### Prompt
Which lines of the entries below contain the string "https"? Copy each one.

[Start of section]

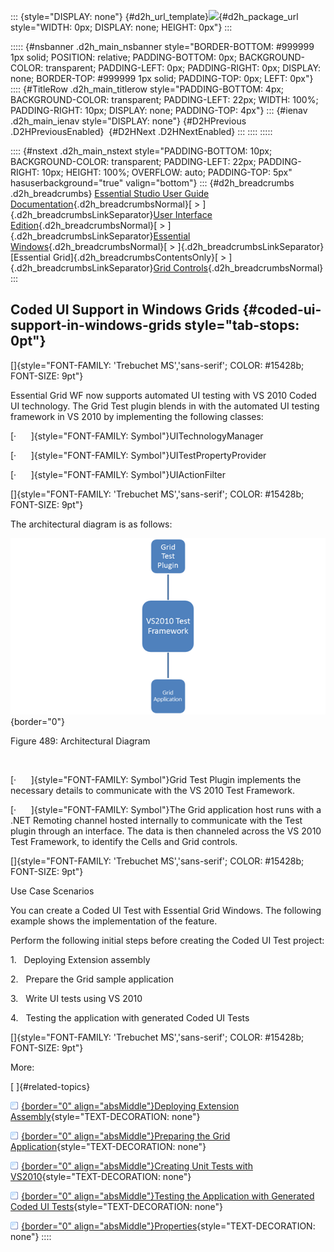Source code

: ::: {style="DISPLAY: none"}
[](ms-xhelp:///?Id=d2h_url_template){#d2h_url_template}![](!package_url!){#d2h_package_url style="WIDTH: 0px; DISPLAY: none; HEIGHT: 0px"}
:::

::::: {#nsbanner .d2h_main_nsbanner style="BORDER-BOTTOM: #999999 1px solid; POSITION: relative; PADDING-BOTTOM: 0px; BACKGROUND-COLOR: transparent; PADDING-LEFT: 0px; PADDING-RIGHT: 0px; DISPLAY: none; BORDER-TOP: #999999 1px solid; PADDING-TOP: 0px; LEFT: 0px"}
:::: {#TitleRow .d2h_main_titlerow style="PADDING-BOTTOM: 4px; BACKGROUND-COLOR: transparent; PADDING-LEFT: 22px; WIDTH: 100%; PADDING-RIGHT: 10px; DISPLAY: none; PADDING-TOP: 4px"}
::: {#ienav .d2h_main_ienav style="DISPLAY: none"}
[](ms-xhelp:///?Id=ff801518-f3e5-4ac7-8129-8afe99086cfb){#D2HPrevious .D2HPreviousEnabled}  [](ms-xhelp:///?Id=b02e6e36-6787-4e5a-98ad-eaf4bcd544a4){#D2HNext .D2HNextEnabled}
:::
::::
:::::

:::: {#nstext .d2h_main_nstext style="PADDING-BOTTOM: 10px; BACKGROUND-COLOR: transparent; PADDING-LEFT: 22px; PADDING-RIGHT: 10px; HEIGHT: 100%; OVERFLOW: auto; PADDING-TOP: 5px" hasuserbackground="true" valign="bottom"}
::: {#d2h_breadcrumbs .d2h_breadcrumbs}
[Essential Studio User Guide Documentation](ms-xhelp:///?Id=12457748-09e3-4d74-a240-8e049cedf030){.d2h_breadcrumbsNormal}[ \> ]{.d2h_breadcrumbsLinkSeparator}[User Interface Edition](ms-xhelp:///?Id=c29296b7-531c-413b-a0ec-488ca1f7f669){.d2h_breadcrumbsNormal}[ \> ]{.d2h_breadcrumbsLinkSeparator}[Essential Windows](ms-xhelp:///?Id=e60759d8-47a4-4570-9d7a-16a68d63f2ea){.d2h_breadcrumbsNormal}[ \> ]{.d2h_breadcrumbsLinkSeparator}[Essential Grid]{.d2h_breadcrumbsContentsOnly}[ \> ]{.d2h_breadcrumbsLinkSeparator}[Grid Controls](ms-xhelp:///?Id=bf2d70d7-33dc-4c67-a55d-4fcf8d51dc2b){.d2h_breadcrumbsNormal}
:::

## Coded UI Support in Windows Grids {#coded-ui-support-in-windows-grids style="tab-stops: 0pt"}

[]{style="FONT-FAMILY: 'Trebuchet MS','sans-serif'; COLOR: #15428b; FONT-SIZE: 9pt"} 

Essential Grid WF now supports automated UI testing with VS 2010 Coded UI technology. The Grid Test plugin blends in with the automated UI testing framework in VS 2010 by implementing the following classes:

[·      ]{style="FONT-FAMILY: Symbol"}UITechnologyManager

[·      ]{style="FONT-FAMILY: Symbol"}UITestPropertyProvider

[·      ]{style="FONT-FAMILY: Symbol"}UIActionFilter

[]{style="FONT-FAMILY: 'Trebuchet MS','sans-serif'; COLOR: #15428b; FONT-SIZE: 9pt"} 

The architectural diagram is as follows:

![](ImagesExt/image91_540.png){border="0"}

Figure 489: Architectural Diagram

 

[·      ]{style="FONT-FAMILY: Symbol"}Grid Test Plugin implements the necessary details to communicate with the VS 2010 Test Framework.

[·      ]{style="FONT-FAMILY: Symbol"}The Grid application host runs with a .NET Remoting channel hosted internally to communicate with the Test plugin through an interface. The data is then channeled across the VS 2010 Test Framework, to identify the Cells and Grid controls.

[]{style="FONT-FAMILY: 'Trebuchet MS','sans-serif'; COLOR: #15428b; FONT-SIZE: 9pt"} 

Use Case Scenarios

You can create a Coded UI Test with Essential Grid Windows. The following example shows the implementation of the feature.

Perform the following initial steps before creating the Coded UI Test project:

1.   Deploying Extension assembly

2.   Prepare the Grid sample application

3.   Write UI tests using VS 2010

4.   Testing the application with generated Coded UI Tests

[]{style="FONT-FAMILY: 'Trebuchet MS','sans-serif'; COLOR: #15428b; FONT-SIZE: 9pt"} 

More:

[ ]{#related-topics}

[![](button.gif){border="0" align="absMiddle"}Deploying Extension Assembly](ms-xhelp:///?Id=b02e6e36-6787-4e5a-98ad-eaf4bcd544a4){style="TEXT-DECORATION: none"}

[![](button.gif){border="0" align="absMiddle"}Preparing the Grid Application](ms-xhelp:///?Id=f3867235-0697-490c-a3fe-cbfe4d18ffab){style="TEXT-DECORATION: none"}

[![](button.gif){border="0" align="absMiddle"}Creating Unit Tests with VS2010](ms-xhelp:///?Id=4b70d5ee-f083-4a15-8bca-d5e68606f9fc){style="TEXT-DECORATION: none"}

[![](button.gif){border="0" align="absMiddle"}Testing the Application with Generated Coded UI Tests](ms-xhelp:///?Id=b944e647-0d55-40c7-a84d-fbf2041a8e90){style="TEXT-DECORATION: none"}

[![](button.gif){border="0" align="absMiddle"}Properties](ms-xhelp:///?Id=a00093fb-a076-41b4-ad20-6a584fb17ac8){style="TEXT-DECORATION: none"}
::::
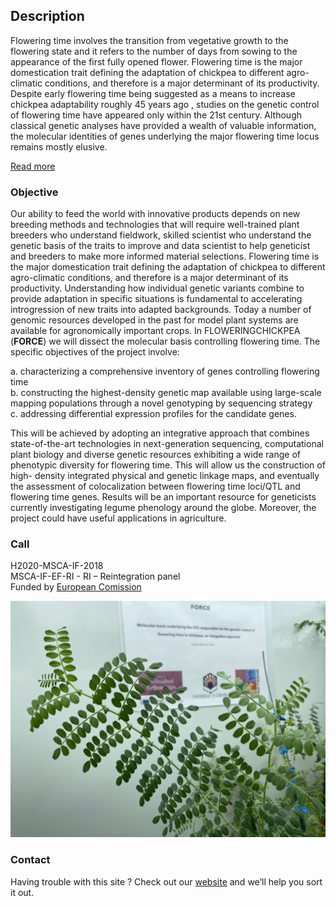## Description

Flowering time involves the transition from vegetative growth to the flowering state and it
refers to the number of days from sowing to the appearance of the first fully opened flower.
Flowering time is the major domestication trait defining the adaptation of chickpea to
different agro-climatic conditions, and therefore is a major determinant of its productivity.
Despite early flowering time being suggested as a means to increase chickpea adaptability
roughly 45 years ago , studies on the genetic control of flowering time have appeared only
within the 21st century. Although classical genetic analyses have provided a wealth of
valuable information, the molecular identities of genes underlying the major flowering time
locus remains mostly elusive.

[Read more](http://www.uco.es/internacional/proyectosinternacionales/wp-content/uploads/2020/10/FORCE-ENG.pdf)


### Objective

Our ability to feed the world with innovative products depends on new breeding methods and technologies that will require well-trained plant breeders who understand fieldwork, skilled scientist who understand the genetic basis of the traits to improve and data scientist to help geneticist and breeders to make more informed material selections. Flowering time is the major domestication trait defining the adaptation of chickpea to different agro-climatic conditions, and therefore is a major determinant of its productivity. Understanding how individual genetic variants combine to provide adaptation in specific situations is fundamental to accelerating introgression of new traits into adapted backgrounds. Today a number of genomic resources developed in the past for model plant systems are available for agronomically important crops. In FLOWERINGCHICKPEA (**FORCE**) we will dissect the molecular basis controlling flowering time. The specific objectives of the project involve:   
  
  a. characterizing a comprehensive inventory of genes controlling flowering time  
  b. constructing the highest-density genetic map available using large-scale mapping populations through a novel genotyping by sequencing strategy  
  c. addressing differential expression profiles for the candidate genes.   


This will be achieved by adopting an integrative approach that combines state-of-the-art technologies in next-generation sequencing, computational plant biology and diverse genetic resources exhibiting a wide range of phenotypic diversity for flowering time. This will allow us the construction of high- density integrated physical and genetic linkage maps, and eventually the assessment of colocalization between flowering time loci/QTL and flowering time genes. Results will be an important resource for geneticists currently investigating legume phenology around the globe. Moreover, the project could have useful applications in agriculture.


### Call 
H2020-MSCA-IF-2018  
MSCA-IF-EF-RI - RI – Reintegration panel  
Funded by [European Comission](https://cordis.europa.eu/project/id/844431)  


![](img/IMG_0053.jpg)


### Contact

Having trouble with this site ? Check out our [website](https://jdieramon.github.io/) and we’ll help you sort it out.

[End of section]

### Written response
Funded by [European Comission](https://cordis.europa.eu/project/id/844431)  
Having trouble with this site ? Check out our [website](https://jdieramon.github.io/) and we’ll help you sort it out.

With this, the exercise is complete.